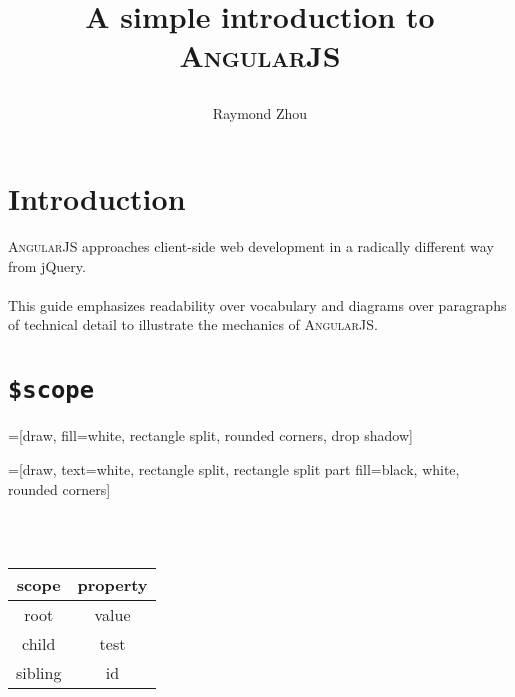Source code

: \documentclass[12pt]{article}
\title{A simple introduction to \textsc{AngularJS}\date{}}
\author{Raymond Zhou}
\begin{document}
\fancyhf{}
\fancyfoot[C]{\thepage}
\renewcommand{\footrulewidth}{0.4pt}  %

\maketitle{}

\section{Introduction}

\textsc{AngularJS} approaches client-side web development in a radically different way from jQuery.
\\\\
This guide emphasizes readability over vocabulary and diagrams over paragraphs of technical detail to illustrate the mechanics of \textsc{AngularJS}.

\section{\texttt{\$scope}}


=[draw, fill=white, rectangle split, rounded corners, drop shadow]


=[draw, text=white, rectangle split, rectangle split part fill={black, white}, rounded corners]
\\\\
\begin{tabular}{cc}
  \toprule
    \textbf{scope} & \textbf{property}\tabularnewline
  \midrule
    root           & value \tabularnewline
    child          & test  \tabularnewline
    sibling        & id    \tabularnewline
  \bottomrule
\end{tabular}
\end{document}
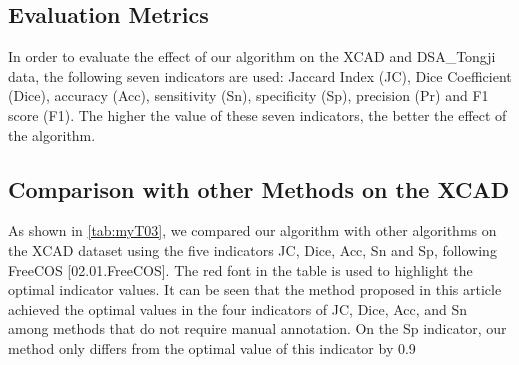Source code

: \subsection{Evaluation Metrics}
In order to evaluate the effect of our algorithm on the XCAD and DSA\_Tongji data, the following seven indicators are used: Jaccard Index (JC), Dice Coefficient (Dice), accuracy (Acc), sensitivity (Sn), specificity (Sp), precision (Pr) and F1 score (F1). The higher the value of these seven indicators, the better the effect of the algorithm.
\subsection{Comparison with other Methods on the XCAD}
As shown in \cref{tab:myT03}, we compared our algorithm with other algorithms on the XCAD dataset using the five indicators JC, Dice, Acc, Sn and Sp, following FreeCOS [02.01.FreeCOS]. The red font in the table is used to highlight the optimal indicator values. It can be seen that the method proposed in this article achieved the optimal values in the four indicators of JC, Dice, Acc, and Sn among methods that do not require manual annotation. On the Sp indicator, our method only differs from the optimal value of this indicator by 0.9%

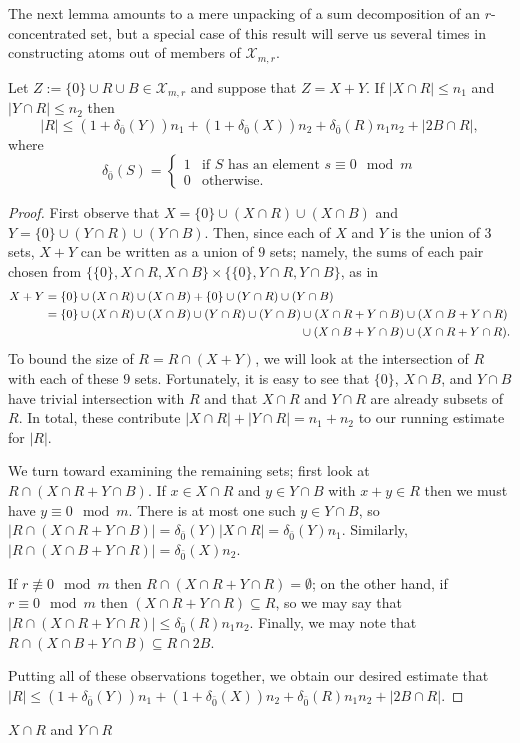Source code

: The next lemma amounts to a mere unpacking of a sum decomposition of an $r$-concentrated set, but a special case of this result will serve us several times in constructing atoms out of members of $\mathcal{X}_{m,r}$.

\begin{lemma} \label{lem:both summands small}
Let $Z := \{0\}\cup R \cup B\in \mathcal{X}_{m,r}$ and suppose that $Z = X + Y$.
If $|X\cap R| \le n_1$ and $|Y\cap R|\le n_2$ then 
\[|R| \le (1+\delta_{\bar{0}}(Y))n_1 + (1+\delta_{\bar{0}}(X))n_2 + \delta_{\bar{0}}(R)n_1n_2 + |2B \cap R|,\]
where 
\[\delta_{\bar{0}}(S) = 
\begin{cases}
1& \textrm{if $S$ has an element $s \equiv 0 \mod m$} \\
0& \textrm{otherwise}.
\end{cases}\]
\end{lemma}

\begin{proof}
First observe that $X = \{0\}\cup (X\cap R) \cup (X\cap B)$ and $Y = \{0\}\cup (Y\cap R) \cup (Y\cap B)$.
Then, since each of $X$ and $Y$ is the union of $3$ sets, $X+Y$ can be written as a union of $9$ sets; namely, the sums of each pair chosen from $\{\{0\}, X\cap R, X\cap B\} \times \{ \{0\}, Y\cap R, Y\cap B\}$, as in
\begin{align*}
X+Y &= \{0\}\cup (X\cap R) \cup (X\cap B) + \{0\} \cup (Y\cap R) \cup (Y\cap B) \\
&= \{0\}\cup (X\cap R) \cup (X\cap B) \cup (Y\cap R) \cup (Y\cap B) \cup (X\cap R + Y\cap B) \cup (X\cap B + Y\cap R)\\
& \hspace{7.5cm} \hfill \cup (X\cap B + Y\cap B) \cup (X\cap R + Y\cap R).
\end{align*}
To bound the size of $R = R\cap (X+Y)$, we will look at the intersection of $R$ with each of these $9$ sets.  
Fortunately, it is easy to see that $\{0\}$, $X\cap B$, and $Y\cap B$ have trivial intersection with $R$ and that $X\cap R$ and $Y\cap R$ are already subsets of $R$.
In total, these contribute $|X\cap R| + |Y\cap R| = n_1+n_2$ to our running estimate for $|R|$.

We turn toward examining the remaining sets; first look at $R \cap (X\cap R + Y\cap B)$.
If $x\in X\cap R$ and $y\in Y\cap B$ with $x+y\in R$ then we must have $y\equiv 0 \mod m$.
There is at most one such $y\in Y\cap B$, so $|R\cap (X\cap R + Y\cap B)| =\delta_{\bar{0}}(Y)|X\cap R|=\delta_{\bar{0}}(Y)n_1$.
Similarly, $|R\cap (X\cap B + Y\cap R)| = \delta_{\bar{0}}(X)n_2$.

If $r\not\equiv 0 \mod m$ then $R \cap (X\cap R + Y\cap R) =\emptyset$; on the other hand, if $r\equiv 0 \mod m$ then $(X\cap R+Y\cap R)\subseteq R$, so we may say that $|R\cap (X\cap R + Y\cap R)| \le \delta_{\bar{0}}(R) n_1n_2$.
Finally, we may note that $R\cap (X\cap B + Y\cap B) \subseteq R\cap 2B$.

Putting all of these observations together, we obtain our desired estimate that $|R| \le (1+\delta_{\bar{0}}(Y))n_1 + (1+\delta_{\bar{0}}(X))n_2 + \delta_{\bar{0}}(R)n_1n_2 + |2B \cap R|$.
\end{proof}
$X\cap R$ and $Y\cap R$

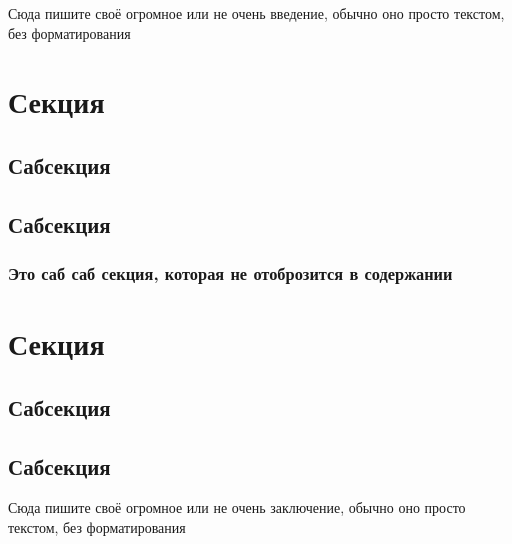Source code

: 


	\tableofcontents
	\newpage
	
	Сюда пишите своё огромное или не очень введение, обычно оно просто текстом, без форматирования
	\newpage
	
	\section{Секция}
	\subsection{Сабсекция}
	\subsection{Сабсекция}
	\subsubsection{Это саб саб секция, которая не отоброзится в содержании}
	\newpage
	
	\section{Секция}
	\subsection{Сабсекция}
	\subsection{Сабсекция}
	\newpage
	
	Сюда пишите своё огромное или не очень заключение, обычно оно просто текстом, без форматирования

______

Reproduce every line of the material above that has the string "форматирования".

	Сюда пишите своё огромное или не очень введение, обычно оно просто текстом, без форматирования
	Сюда пишите своё огромное или не очень заключение, обычно оно просто текстом, без форматирования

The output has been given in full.